You know, I never really thought about it before, but...Mum used to...when I was younger, we’d be out somewhere, and she’d suddenly tell me there was something we had to do, and to keep up with her, and then she’d start walking really fast and threading through the crowds, and I’d be stumbling along trying to follow her. She wouldn’t hold my hand or anything, she’d just expect me to stay with her. And she’d never tell me where this “something” was, so any time I fell behind or lost sight of her for a second, I’d start panicking, because if I lost her, I wouldn’t know where to meet up with her. I did lose her a couple of times, and I’d just...start crying, and I never knew where to look for help. I felt like that again. Small. Weak. Helpless. Like I couldn’t do anything right, like I couldn’t do this one little thing she’d asked me to do, which was just...keep...up. And there wasn’t anyone there to help me figure out where the person who’d left me behind was, since I didn’t know where to meet up.
That’s when I thought...wait, I don’t know what route I’m supposed to take, but I do know where I’m going. I know what the end result is, just not how to get there. So I stopped thinking about wandering aimlessly and started thinking about wandering with a purpose. I focused on where—and when—we were trying to get. I even closed my eyes for a minute to make sure I was picturing it exactly right. And then I opened my eyes, and I started walking again.
After a while, the hallway started changing, which was how I guessed I was going the right way. The jellybean colors started fading, getting more...muted. Not really pastels, but just less vibrant. They started blending together, too, so they weren’t so weirdly different, like they were hues in a palette. And then they were all grey, featureless stone, like the—well, like the tunnels, only more regular. The grey got darker and darker until suddenly it was almost black. Then there was a carpet up the middle of the stone floor, blood red, and instead of electric lights the walls were lined with torches. I mean actual, fire-burning sticks jammed into wall sconces. I figured I was getting close.

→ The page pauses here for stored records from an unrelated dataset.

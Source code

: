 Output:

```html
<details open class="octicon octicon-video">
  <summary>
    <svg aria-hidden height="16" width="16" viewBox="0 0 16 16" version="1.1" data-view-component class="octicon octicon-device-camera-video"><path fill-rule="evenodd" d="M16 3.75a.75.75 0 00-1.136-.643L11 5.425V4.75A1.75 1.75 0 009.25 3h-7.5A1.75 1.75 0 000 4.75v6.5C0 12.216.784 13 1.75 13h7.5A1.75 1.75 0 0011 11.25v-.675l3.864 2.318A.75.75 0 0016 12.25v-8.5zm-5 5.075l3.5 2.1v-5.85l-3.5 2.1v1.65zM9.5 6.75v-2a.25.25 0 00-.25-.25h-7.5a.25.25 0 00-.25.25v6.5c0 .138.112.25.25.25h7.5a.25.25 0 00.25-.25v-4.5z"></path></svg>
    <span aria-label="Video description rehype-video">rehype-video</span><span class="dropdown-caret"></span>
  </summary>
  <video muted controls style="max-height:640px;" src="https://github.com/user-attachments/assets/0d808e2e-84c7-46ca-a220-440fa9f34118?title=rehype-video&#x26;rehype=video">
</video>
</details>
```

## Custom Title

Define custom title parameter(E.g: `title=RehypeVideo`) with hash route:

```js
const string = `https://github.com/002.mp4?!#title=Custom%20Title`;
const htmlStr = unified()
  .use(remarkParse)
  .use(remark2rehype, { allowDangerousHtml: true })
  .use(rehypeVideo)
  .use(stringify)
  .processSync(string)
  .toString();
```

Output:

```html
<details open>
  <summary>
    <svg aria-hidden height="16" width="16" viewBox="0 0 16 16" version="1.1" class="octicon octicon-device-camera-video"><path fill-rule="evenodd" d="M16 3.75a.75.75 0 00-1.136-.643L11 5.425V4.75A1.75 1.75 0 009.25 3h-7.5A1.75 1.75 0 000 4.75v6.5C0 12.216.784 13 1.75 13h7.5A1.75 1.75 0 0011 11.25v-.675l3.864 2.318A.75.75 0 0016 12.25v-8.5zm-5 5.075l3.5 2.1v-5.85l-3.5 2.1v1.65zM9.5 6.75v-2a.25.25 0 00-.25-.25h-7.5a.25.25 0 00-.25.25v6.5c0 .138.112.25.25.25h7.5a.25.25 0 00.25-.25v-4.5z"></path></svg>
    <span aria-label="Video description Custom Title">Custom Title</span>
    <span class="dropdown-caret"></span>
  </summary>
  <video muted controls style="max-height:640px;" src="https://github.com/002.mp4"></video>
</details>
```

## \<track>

And then...the hallway turned.
Look. I know how those...I know how the Spiral usually works, or at least the Distortion. You can’t see the turns, it looks like it just goes on and on in a straight line forever, because that’s what disorientates you. But this was an actual, L-shaped jog in the corridor. Part of me figured that the Spiral had decided, well, I knew enough to expect certain things, so it would have to throw me off by putting in things I wasn’t expecting—like actual, visible bends in the road. I didn’t doubt that if I tried to go around that corner I’d smack face-first into a wall. But I didn’t doubt for a minute that if I tried to go straight I’d hit a wall, too. You can’t try be logical with the Spiral. You’ll go mad. So I figured the only thing to do was try the corner.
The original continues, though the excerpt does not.